Task directions -> Where a picture appears, skip it and copy everything else in the listing exactly.

---

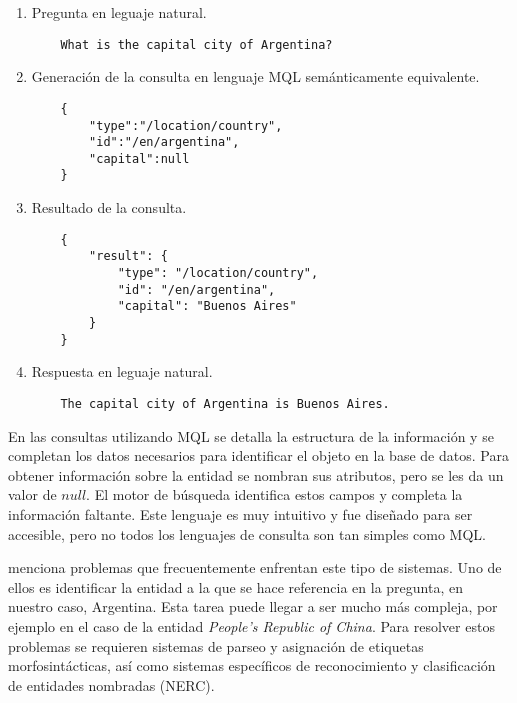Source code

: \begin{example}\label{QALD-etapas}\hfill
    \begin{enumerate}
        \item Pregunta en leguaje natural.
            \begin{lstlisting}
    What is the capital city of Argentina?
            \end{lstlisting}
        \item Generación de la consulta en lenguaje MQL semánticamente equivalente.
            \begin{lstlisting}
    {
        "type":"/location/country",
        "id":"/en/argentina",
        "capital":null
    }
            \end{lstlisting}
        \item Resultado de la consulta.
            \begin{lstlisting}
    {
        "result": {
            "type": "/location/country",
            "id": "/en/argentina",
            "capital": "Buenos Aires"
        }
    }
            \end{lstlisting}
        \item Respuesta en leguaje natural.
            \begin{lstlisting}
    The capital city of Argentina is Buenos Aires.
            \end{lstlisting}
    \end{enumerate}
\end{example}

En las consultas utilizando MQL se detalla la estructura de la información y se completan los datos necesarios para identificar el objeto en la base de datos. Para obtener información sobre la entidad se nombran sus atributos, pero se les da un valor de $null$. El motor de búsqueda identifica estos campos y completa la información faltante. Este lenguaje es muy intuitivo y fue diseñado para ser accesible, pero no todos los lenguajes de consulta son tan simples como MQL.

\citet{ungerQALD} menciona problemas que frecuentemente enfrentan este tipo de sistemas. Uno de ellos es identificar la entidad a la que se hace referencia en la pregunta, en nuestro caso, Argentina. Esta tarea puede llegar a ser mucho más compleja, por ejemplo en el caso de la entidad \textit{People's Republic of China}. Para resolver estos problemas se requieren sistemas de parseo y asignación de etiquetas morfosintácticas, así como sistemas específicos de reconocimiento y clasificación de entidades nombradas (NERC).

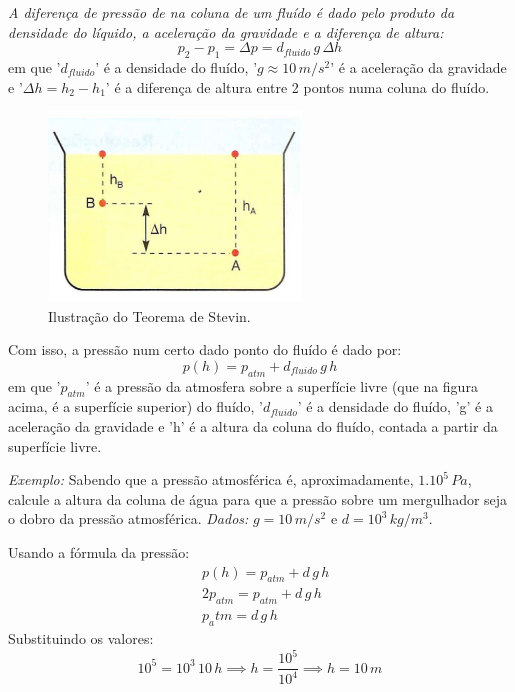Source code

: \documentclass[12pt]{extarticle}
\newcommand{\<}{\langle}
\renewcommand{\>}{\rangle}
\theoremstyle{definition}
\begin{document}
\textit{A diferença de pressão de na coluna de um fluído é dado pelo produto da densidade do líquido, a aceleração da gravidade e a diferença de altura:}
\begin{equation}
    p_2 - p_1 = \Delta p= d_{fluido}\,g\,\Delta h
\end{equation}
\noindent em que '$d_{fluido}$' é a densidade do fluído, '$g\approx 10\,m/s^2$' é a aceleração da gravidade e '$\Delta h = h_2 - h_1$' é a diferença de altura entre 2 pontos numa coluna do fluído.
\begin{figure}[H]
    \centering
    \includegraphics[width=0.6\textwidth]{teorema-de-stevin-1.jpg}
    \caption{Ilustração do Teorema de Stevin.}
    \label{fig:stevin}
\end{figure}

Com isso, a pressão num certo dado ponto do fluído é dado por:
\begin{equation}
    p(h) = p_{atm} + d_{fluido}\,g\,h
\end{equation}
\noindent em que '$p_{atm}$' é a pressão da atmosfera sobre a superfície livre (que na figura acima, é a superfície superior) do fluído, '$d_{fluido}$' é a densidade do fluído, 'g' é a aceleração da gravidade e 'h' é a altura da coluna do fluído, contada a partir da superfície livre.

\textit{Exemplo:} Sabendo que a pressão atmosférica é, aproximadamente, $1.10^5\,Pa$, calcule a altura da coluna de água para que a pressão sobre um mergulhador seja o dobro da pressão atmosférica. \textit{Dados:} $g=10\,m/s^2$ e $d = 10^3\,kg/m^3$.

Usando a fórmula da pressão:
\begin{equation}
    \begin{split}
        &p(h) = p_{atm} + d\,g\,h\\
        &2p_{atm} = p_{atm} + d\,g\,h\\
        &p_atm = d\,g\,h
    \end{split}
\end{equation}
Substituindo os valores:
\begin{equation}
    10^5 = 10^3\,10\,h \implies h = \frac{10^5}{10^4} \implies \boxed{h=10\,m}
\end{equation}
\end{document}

---

Solution to the exercise ->
Source code

: \begin{example}\label{QALD-etapas}\hfill
    \begin{enumerate}
        \item Pregunta en leguaje natural.
            \begin{lstlisting}
    What is the capital city of Argentina?
            \end{lstlisting}
        \item Generación de la consulta en lenguaje MQL semánticamente equivalente.
            \begin{lstlisting}
    {
        "type":"/location/country",
        "id":"/en/argentina",
        "capital":null
    }
            \end{lstlisting}
        \item Resultado de la consulta.
            \begin{lstlisting}
    {
        "result": {
            "type": "/location/country",
            "id": "/en/argentina",
            "capital": "Buenos Aires"
        }
    }
            \end{lstlisting}
        \item Respuesta en leguaje natural.
            \begin{lstlisting}
    The capital city of Argentina is Buenos Aires.
            \end{lstlisting}
    \end{enumerate}
\end{example}

En las consultas utilizando MQL se detalla la estructura de la información y se completan los datos necesarios para identificar el objeto en la base de datos. Para obtener información sobre la entidad se nombran sus atributos, pero se les da un valor de $null$. El motor de búsqueda identifica estos campos y completa la información faltante. Este lenguaje es muy intuitivo y fue diseñado para ser accesible, pero no todos los lenguajes de consulta son tan simples como MQL.

\citet{ungerQALD} menciona problemas que frecuentemente enfrentan este tipo de sistemas. Uno de ellos es identificar la entidad a la que se hace referencia en la pregunta, en nuestro caso, Argentina. Esta tarea puede llegar a ser mucho más compleja, por ejemplo en el caso de la entidad \textit{People's Republic of China}. Para resolver estos problemas se requieren sistemas de parseo y asignación de etiquetas morfosintácticas, así como sistemas específicos de reconocimiento y clasificación de entidades nombradas (NERC).

Source code

: \documentclass[12pt]{extarticle}
\newcommand{\<}{\langle}
\renewcommand{\>}{\rangle}
\theoremstyle{definition}
\begin{document}
\textit{A diferença de pressão de na coluna de um fluído é dado pelo produto da densidade do líquido, a aceleração da gravidade e a diferença de altura:}
\begin{equation}
    p_2 - p_1 = \Delta p= d_{fluido}\,g\,\Delta h
\end{equation}
\noindent em que '$d_{fluido}$' é a densidade do fluído, '$g\approx 10\,m/s^2$' é a aceleração da gravidade e '$\Delta h = h_2 - h_1$' é a diferença de altura entre 2 pontos numa coluna do fluído.
\begin{figure}[H]
    \centering
    \includegraphics[width=0.6\textwidth]{teorema-de-stevin-1.jpg}
    \caption{Ilustração do Teorema de Stevin.}
    \label{fig:stevin}
\end{figure}

Com isso, a pressão num certo dado ponto do fluído é dado por:
\begin{equation}
    p(h) = p_{atm} + d_{fluido}\,g\,h
\end{equation}
\noindent em que '$p_{atm}$' é a pressão da atmosfera sobre a superfície livre (que na figura acima, é a superfície superior) do fluído, '$d_{fluido}$' é a densidade do fluído, 'g' é a aceleração da gravidade e 'h' é a altura da coluna do fluído, contada a partir da superfície livre.

\textit{Exemplo:} Sabendo que a pressão atmosférica é, aproximadamente, $1.10^5\,Pa$, calcule a altura da coluna de água para que a pressão sobre um mergulhador seja o dobro da pressão atmosférica. \textit{Dados:} $g=10\,m/s^2$ e $d = 10^3\,kg/m^3$.

Usando a fórmula da pressão:
\begin{equation}
    \begin{split}
        &p(h) = p_{atm} + d\,g\,h\\
        &2p_{atm} = p_{atm} + d\,g\,h\\
        &p_atm = d\,g\,h
    \end{split}
\end{equation}
Substituindo os valores:
\begin{equation}
    10^5 = 10^3\,10\,h \implies h = \frac{10^5}{10^4} \implies \boxed{h=10\,m}
\end{equation}
\end{document}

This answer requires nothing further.